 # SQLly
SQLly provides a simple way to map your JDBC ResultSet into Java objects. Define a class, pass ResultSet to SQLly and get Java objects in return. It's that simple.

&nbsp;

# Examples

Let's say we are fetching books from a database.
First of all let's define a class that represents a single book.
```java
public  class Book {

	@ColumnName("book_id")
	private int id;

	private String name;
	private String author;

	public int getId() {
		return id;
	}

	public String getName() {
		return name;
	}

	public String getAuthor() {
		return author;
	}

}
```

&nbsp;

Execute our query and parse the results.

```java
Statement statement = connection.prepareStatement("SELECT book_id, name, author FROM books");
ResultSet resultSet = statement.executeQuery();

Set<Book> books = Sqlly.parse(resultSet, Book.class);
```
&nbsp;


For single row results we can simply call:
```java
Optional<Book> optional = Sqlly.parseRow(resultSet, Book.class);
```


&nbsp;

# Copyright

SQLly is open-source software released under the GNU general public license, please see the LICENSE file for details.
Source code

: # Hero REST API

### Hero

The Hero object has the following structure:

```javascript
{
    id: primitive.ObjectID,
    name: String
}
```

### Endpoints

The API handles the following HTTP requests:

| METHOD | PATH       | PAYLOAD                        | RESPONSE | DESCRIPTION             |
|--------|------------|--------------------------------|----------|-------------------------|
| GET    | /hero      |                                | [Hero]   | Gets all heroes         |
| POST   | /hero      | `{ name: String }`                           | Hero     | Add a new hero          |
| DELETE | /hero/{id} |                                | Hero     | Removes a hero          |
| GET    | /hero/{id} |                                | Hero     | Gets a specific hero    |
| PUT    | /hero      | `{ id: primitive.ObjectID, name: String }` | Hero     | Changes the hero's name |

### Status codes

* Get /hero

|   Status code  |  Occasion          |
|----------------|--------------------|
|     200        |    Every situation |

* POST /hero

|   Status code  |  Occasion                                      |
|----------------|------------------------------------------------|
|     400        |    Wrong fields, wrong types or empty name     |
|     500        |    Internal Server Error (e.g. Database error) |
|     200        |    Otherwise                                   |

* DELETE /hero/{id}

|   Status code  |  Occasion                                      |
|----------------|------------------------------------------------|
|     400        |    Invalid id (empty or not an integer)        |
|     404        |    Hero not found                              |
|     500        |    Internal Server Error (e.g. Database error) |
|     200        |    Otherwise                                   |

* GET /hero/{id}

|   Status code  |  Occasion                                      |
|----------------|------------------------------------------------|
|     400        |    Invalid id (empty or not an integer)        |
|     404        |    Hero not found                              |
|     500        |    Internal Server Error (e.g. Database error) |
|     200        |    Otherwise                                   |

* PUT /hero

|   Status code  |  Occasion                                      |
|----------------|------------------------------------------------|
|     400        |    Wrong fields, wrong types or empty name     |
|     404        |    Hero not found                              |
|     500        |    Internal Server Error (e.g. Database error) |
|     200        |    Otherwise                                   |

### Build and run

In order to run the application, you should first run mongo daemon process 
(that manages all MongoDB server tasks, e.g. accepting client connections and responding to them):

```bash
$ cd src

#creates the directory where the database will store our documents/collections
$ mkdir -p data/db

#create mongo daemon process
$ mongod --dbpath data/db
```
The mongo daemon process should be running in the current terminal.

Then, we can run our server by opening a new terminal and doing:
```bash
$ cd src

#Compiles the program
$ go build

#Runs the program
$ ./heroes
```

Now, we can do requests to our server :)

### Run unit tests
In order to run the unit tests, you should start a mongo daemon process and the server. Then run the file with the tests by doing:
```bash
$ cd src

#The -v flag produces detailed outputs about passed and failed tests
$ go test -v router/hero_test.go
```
# # #
● ABOUT THIS TASK
All entries must be printed exactly, with nothing omitted.

● SOLUTION TO THE EXERCISE
 # SQLly
SQLly provides a simple way to map your JDBC ResultSet into Java objects. Define a class, pass ResultSet to SQLly and get Java objects in return. It's that simple.

&nbsp;

# Examples

Let's say we are fetching books from a database.
First of all let's define a class that represents a single book.
```java
public  class Book {

	@ColumnName("book_id")
	private int id;

	private String name;
	private String author;

	public int getId() {
		return id;
	}

	public String getName() {
		return name;
	}

	public String getAuthor() {
		return author;
	}

}
```

&nbsp;

Execute our query and parse the results.

```java
Statement statement = connection.prepareStatement("SELECT book_id, name, author FROM books");
ResultSet resultSet = statement.executeQuery();

Set<Book> books = Sqlly.parse(resultSet, Book.class);
```
&nbsp;


For single row results we can simply call:
```java
Optional<Book> optional = Sqlly.parseRow(resultSet, Book.class);
```


&nbsp;

# Copyright

SQLly is open-source software released under the GNU general public license, please see the LICENSE file for details.
Source code

: # Hero REST API

### Hero

The Hero object has the following structure:

```javascript
{
    id: primitive.ObjectID,
    name: String
}
```

### Endpoints

The API handles the following HTTP requests:

| METHOD | PATH       | PAYLOAD                        | RESPONSE | DESCRIPTION             |
|--------|------------|--------------------------------|----------|-------------------------|
| GET    | /hero      |                                | [Hero]   | Gets all heroes         |
| POST   | /hero      | `{ name: String }`                           | Hero     | Add a new hero          |
| DELETE | /hero/{id} |                                | Hero     | Removes a hero          |
| GET    | /hero/{id} |                                | Hero     | Gets a specific hero    |
| PUT    | /hero      | `{ id: primitive.ObjectID, name: String }` | Hero     | Changes the hero's name |

### Status codes

* Get /hero

|   Status code  |  Occasion          |
|----------------|--------------------|
|     200        |    Every situation |

* POST /hero

|   Status code  |  Occasion                                      |
|----------------|------------------------------------------------|
|     400        |    Wrong fields, wrong types or empty name     |
|     500        |    Internal Server Error (e.g. Database error) |
|     200        |    Otherwise                                   |

* DELETE /hero/{id}

|   Status code  |  Occasion                                      |
|----------------|------------------------------------------------|
|     400        |    Invalid id (empty or not an integer)        |
|     404        |    Hero not found                              |
|     500        |    Internal Server Error (e.g. Database error) |
|     200        |    Otherwise                                   |

* GET /hero/{id}

|   Status code  |  Occasion                                      |
|----------------|------------------------------------------------|
|     400        |    Invalid id (empty or not an integer)        |
|     404        |    Hero not found                              |
|     500        |    Internal Server Error (e.g. Database error) |
|     200        |    Otherwise                                   |

* PUT /hero

|   Status code  |  Occasion                                      |
|----------------|------------------------------------------------|
|     400        |    Wrong fields, wrong types or empty name     |
|     404        |    Hero not found                              |
|     500        |    Internal Server Error (e.g. Database error) |
|     200        |    Otherwise                                   |

### Build and run

In order to run the application, you should first run mongo daemon process 
(that manages all MongoDB server tasks, e.g. accepting client connections and responding to them):

```bash
$ cd src

#creates the directory where the database will store our documents/collections
$ mkdir -p data/db

#create mongo daemon process
$ mongod --dbpath data/db
```
The mongo daemon process should be running in the current terminal.

Then, we can run our server by opening a new terminal and doing:
```bash
$ cd src

#Compiles the program
$ go build

#Runs the program
$ ./heroes
```

Now, we can do requests to our server :)

### Run unit tests
In order to run the unit tests, you should start a mongo daemon process and the server. Then run the file with the tests by doing:
```bash
$ cd src

#The -v flag produces detailed outputs about passed and failed tests
$ go test -v router/hero_test.go
```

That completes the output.